Home > Chapter 13: Policy Gradient Methods
rlai.core.policies.parameterized.ParameterizedPolicy
Policy for use with policy gradient methods.
rlai.policy_gradient.policies.discrete_action.SoftMaxInActionPreferencesJaxPolicy
Parameterized policy that implements a soft-max over action preferences. The policy gradient calculation is
performed using the JAX library. This is only compatible with feature extractors derived from
`rlai.q_S_A.function_approximation.models.feature_extraction.StateActionFeatureExtractor`, which return state-action feature
vectors.
rlai.policy_gradient.policies.discrete_action.SoftMaxInActionPreferencesPolicy
Parameterized policy that implements a soft-max over action preferences. The policy gradient calculation is coded up
manually. See the `SoftMaxInActionPreferencesJaxPolicy` for a similar policy in which the gradient is calculated
using the JAX library. This is only compatible with feature extractors derived from
`rlai.q_S_A.function_approximation.models.feature_extraction.StateActionFeatureExtractor`, which return state-action feature
vectors.
rlai.policy_gradient.monte_carlo.reinforce.improve
Perform Monte Carlo improvement of an agent's policy within an environment via the REINFORCE policy gradient method.
This improvement function operates over rewards obtained at the end of episodes, so it is only appropriate for
episodic tasks.
:param agent: Agent containing a parameterized policy to be optimized.
:param environment: Environment.
:param num_episodes: Number of episodes to execute.
:param update_upon_every_visit: True to update each state-action pair upon each visit within an episode, or False to
update each state-action pair upon the first visit within an episode.
:param alpha: Policy gradient step size.
:param thread_manager: Thread manager. The current function (and the thread running it) will wait on this manager
before starting each iteration. This provides a mechanism for pausing, resuming, and aborting training. Omit for no
waiting.
:param plot_state_value: Whether to plot the state-value.
:param num_episodes_per_checkpoint: Number of episodes per checkpoint save.
:param checkpoint_path: Checkpoint path. Must be provided if `num_episodes_per_checkpoint` is provided.
:param training_pool_directory: Path to directory in which to store pooled training runs.
:param training_pool_count: Number of runners in the training pool.
:param training_pool_iterate_episodes: Number of episodes per training pool iteration.

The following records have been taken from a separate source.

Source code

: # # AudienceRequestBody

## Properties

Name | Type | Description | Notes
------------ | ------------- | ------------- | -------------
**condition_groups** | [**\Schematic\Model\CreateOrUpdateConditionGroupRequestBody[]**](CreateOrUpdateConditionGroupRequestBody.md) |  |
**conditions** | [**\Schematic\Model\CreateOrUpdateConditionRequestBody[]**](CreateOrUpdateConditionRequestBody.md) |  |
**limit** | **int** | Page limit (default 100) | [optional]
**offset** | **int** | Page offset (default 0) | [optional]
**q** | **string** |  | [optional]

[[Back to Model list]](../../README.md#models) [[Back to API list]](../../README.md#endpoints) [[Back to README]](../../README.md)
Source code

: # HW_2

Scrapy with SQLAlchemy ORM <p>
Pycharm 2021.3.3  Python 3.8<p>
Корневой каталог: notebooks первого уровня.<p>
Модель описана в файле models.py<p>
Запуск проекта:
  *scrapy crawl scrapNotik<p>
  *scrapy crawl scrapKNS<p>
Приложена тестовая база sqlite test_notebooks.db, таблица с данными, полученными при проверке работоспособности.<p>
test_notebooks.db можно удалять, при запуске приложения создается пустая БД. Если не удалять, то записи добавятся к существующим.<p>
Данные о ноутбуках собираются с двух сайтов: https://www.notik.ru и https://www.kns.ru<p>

:param training_pool_evaluate_episodes: Number of episodes to evaluate the agent when iterating the training pool.
:param training_pool_max_iterations_without_improvement: Maximum number of training pool iterations to allow
before reverting to the best prior agent, or None to never revert.

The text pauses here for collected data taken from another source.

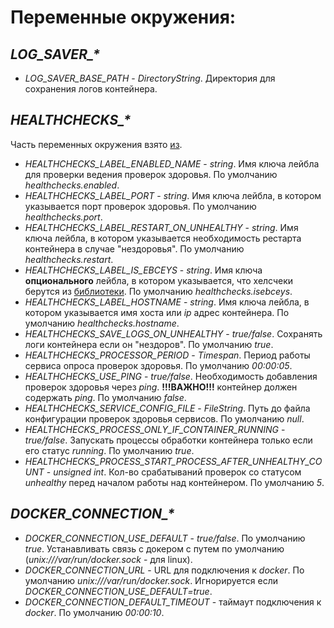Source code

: # Переменные окружения:

## *LOG_SAVER_\**

* *LOG_SAVER_BASE_PATH* - *DirectoryString*. Директория для сохранения логов контейнера.

## *HEALTHCHECKS_\**

Часть переменных окружения взято [из](https://github.com/EBCEYS/EBCEYS.ContainersEnvironment?tab=readme-ov-file#healthchecks).

* *HEALTHCHECKS_LABEL_ENABLED_NAME* - *string*. Имя ключа лейбла для проверки ведения проверок здоровья. По умолчанию *healthchecks.enabled*.
* *HEALTHCHECKS_LABEL_PORT* - *string*. Имя ключа лейбла, в котором указывается порт проверок здоровья. По умолчанию *healthchecks.port*.
* *HEALTHCHECKS_LABEL_RESTART_ON_UNHEALTHY* - *string*. Имя ключа лейбла, в котором указывается необходимость рестарта контейнера в случае "нездоровья". По умолчанию *healthchecks.restart*.
* *HEALTHCHECKS_LABEL_IS_EBCEYS* - *string*. Имя ключа **опционального** лейбла, в котором указывается, что хелсчеки берутся из [библиотеки](https://github.com/EBCEYS/EBCEYS.ContainersEnvironment). По умолчанию *healthchecks.isebceys*.
* *HEALTHCHECKS_LABEL_HOSTNAME* - *string*. Имя ключа лейбла, в котором указывается имя хоста или *ip* адрес контейнера. По умолчанию *healthchecks.hostname*.
* *HEALTHCHECKS_SAVE_LOGS_ON_UNHEALTHY* - *true/false*. Сохранять логи контейнера если он "нездоров". По умолчанию *true*.
* *HEALTHCHECKS_PROCESSOR_PERIOD* - *Timespan*. Период работы сервиса опроса проверок здоровья. По умолчанию *00:00:05*.
* *HEALTHCHECKS_USE_PING* - *true/false*. Необходимость добавления проверок здоровья через *ping*. **!!!ВАЖНО!!!** контейнер должен содержать *ping*. По умолчанию *false*.
* *HEALTHCHECKS_SERVICE_CONFIG_FILE* - *FileString*. Путь до файла конфигурации проверок здоровья сервисов. По умолчанию *null*.
* *HEALTHCHECKS_PROCESS_ONLY_IF_CONTAINER_RUNNING* - *true/false*. Запускать процессы обработки контейнера только если его статус *running*. По умолчанию *true*.
* *HEALTHCHECKS_PROCESS_START_PROCESS_AFTER_UNHEALTHY_COUNT* - *unsigned int*. Кол-во срабатываний проверок со статусом *unhealthy* перед началом работы над контейнером. По умолчанию *5*.

## *DOCKER_CONNECTION_\**

* *DOCKER_CONNECTION_USE_DEFAULT* - *true/false*. По умолчанию *true*. Устанавливать связь с докером с путем по умолчанию (*unix:///var/run/docker.sock* - для linux).
* *DOCKER_CONNECTION_URL* - URL для подключения к *docker*. По умолчанию *unix:///var/run/docker.sock*. Игнорируется если *DOCKER_CONNECTION_USE_DEFAULT=true*.
* *DOCKER_CONNECTION_DEFAULT_TIMEOUT* - таймаут подключения к *docker*. По умолчанию *00:00:10*.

:return: Final checkpoint path, or None if checkpoints were not saved.
rlai.actions.ContinuousMultiDimensionalAction
Continuous-valued multi-dimensional action.
rlai.policy_gradient.policies.continuous_action.ContinuousActionBetaDistributionPolicy
Parameterized policy that produces continuous, multi-dimensional actions by modeling multiple independent beta
distributions in terms of state features. This is appropriate for action spaces that are bounded in [min, max],
where the values of min and max can be different along each action dimension. The state features must be extracted
by an extractor derived from `rlai.state_value.function_approximation.models.feature_extraction.StateFeatureExtractor`.
rlai.policy_gradient.policies.continuous_action.ContinuousActionNormalDistributionPolicy
Parameterized policy that produces continuous, multi-dimensional actions by modeling the multidimensional mean and
covariance matrix of the multivariate normal distribution in terms of state features. This is appropriate for action
spaces that are unbounded in (-infinity, infinity). The state features must be extracted by an extractor derived
from `rlai.state_value.function_approximation.models.feature_extraction.StateFeatureExtractor`.
rlai.policy_gradient.policies.continuous_action.ContinuousActionPolicy
Parameterized policy that produces continuous, multi-dimensional actions.